● Task to carry out
The listing below holds a line with "Det finns tre" and a later line with "sid-BLOB i lagring.". Write out those two lines and every line between them, exactly, and nothing else.

........

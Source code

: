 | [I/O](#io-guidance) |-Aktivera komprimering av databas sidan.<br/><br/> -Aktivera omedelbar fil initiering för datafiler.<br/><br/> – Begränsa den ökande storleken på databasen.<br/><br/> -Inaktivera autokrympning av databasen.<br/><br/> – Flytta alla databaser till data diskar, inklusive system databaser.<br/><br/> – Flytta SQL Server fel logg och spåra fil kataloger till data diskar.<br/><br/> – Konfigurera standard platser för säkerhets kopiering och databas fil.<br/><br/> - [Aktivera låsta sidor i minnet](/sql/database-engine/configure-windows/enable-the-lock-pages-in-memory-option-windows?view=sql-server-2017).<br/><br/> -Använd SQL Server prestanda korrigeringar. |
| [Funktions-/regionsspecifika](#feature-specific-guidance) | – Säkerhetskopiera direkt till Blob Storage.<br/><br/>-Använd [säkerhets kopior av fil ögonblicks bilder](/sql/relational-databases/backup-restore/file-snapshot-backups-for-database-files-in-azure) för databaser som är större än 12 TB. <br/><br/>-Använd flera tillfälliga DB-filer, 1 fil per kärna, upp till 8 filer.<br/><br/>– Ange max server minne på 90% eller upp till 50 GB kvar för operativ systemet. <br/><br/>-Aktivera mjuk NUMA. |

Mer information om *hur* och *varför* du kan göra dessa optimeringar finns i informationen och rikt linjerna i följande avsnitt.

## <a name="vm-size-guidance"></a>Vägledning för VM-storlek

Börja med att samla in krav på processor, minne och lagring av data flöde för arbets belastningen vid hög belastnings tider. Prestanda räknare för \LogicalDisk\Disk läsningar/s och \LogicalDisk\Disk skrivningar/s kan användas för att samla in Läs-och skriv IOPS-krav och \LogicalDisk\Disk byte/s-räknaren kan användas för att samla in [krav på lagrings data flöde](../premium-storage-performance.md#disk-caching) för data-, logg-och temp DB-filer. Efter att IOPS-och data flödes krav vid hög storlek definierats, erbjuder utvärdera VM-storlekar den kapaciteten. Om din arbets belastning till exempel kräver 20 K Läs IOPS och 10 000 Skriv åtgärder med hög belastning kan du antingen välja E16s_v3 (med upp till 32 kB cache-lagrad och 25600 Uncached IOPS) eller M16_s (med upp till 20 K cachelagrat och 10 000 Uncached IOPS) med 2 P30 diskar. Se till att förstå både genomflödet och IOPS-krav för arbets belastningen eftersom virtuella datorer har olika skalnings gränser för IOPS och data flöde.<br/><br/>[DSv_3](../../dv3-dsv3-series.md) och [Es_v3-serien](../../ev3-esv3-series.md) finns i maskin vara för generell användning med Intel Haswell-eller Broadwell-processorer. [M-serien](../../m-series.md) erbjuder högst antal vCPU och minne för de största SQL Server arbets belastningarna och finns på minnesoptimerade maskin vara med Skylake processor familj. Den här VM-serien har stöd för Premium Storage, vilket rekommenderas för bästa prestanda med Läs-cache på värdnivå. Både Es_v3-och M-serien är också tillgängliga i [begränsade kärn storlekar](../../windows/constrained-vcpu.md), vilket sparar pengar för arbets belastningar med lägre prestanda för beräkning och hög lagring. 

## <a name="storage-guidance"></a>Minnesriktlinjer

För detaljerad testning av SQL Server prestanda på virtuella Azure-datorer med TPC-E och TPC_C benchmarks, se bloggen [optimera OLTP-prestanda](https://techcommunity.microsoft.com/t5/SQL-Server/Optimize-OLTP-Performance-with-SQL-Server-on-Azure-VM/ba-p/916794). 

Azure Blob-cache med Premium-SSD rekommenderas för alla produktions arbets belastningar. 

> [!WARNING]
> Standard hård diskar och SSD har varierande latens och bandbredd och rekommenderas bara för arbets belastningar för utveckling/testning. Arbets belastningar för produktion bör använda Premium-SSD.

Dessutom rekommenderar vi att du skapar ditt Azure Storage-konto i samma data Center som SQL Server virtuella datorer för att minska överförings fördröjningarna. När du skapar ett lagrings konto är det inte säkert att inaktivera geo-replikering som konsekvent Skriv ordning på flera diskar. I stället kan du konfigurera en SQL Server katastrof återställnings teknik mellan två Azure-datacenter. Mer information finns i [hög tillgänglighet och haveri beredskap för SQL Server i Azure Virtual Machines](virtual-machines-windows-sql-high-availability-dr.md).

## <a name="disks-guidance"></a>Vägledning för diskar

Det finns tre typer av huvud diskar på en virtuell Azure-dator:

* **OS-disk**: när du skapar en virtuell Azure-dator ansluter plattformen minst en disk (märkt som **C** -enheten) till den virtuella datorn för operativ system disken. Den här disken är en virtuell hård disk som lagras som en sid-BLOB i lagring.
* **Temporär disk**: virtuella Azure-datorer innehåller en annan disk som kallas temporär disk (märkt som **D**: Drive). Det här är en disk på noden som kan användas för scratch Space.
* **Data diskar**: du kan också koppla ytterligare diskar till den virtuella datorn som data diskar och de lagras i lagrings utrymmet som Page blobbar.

........

● Solution for this task
Det finns tre typer av huvud diskar på en virtuell Azure-dator:

* **OS-disk**: när du skapar en virtuell Azure-dator ansluter plattformen minst en disk (märkt som **C** -enheten) till den virtuella datorn för operativ system disken. Den här disken är en virtuell hård disk som lagras som en sid-BLOB i lagring.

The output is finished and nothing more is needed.